Where a line below holds the string "fully", count it; then give the total without any other words.
----------
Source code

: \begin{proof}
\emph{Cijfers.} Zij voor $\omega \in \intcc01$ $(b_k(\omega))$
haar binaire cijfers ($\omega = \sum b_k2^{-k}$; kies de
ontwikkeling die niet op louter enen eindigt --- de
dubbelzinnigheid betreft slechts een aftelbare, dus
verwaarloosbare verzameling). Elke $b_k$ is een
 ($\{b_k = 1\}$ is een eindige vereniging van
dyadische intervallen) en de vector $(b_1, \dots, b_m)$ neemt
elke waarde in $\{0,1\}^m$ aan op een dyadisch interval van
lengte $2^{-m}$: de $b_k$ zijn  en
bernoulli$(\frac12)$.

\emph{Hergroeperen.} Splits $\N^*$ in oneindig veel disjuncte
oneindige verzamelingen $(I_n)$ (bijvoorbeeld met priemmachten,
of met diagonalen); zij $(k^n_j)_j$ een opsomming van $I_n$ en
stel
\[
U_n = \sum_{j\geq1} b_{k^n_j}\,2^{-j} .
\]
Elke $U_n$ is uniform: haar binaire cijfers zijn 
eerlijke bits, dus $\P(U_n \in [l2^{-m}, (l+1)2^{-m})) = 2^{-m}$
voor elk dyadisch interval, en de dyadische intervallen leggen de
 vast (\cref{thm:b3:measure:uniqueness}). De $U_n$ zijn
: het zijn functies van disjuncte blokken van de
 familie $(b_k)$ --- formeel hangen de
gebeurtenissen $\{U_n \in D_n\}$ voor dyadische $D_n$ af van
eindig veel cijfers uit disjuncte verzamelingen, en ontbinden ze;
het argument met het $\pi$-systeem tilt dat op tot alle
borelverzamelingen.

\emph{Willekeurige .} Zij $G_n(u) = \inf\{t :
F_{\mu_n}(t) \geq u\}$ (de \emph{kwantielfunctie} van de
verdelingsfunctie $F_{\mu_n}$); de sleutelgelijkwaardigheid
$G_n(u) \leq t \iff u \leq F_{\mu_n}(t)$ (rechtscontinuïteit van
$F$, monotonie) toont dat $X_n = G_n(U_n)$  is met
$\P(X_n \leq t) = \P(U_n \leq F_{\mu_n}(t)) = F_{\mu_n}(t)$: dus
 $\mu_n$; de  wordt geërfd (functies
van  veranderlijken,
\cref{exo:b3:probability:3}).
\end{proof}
----------
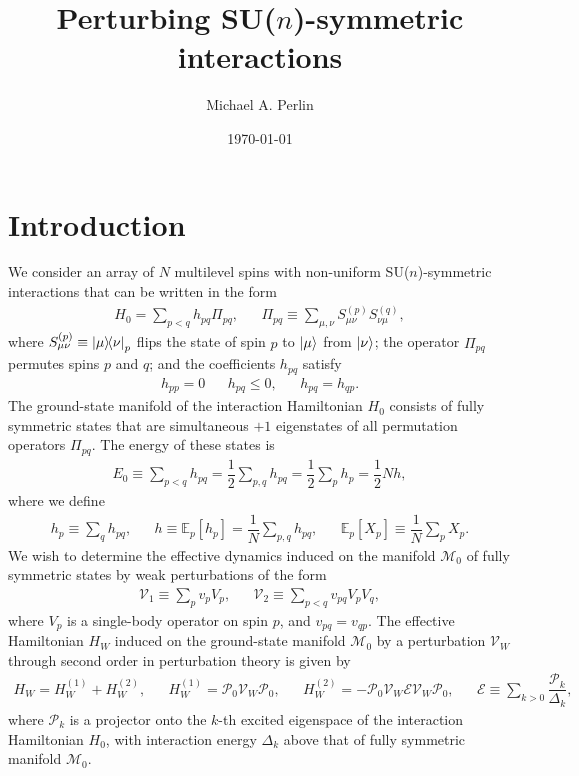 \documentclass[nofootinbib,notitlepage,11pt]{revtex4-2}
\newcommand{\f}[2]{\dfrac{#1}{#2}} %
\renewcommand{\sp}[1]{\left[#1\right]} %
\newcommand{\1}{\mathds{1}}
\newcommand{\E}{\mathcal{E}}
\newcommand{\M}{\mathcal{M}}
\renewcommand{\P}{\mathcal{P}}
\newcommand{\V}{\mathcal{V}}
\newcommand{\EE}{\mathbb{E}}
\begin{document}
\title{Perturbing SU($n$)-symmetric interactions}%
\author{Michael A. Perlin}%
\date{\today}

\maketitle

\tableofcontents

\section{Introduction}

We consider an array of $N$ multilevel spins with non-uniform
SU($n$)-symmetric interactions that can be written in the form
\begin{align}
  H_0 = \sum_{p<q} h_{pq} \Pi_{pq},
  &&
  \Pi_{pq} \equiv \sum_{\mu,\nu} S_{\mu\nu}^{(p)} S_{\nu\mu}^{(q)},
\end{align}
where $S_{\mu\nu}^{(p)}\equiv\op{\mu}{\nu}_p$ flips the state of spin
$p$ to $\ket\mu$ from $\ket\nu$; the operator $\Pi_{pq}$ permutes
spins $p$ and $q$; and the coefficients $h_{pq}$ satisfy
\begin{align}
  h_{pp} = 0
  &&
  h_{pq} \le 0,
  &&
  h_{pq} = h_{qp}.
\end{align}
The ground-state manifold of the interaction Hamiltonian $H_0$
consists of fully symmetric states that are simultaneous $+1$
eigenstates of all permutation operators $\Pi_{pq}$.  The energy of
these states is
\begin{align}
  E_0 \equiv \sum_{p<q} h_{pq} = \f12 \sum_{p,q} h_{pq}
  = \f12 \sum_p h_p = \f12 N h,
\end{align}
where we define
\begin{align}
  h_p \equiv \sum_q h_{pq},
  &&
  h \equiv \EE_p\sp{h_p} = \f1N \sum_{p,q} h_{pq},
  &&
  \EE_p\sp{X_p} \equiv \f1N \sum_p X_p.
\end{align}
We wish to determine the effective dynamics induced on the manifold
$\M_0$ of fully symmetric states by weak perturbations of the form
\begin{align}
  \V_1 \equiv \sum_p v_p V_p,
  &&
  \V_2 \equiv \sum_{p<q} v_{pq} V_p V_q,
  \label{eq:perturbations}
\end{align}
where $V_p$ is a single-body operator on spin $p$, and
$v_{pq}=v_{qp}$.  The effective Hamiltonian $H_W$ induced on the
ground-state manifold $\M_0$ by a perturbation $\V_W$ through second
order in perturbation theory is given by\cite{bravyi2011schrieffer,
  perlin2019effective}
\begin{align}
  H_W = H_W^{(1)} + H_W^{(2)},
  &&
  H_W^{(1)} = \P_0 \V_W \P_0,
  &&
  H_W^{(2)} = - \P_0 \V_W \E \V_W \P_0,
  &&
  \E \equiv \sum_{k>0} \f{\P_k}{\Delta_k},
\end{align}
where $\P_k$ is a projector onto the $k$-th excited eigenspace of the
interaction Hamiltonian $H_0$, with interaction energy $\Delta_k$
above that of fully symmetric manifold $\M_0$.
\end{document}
----------
* _Result below_:
3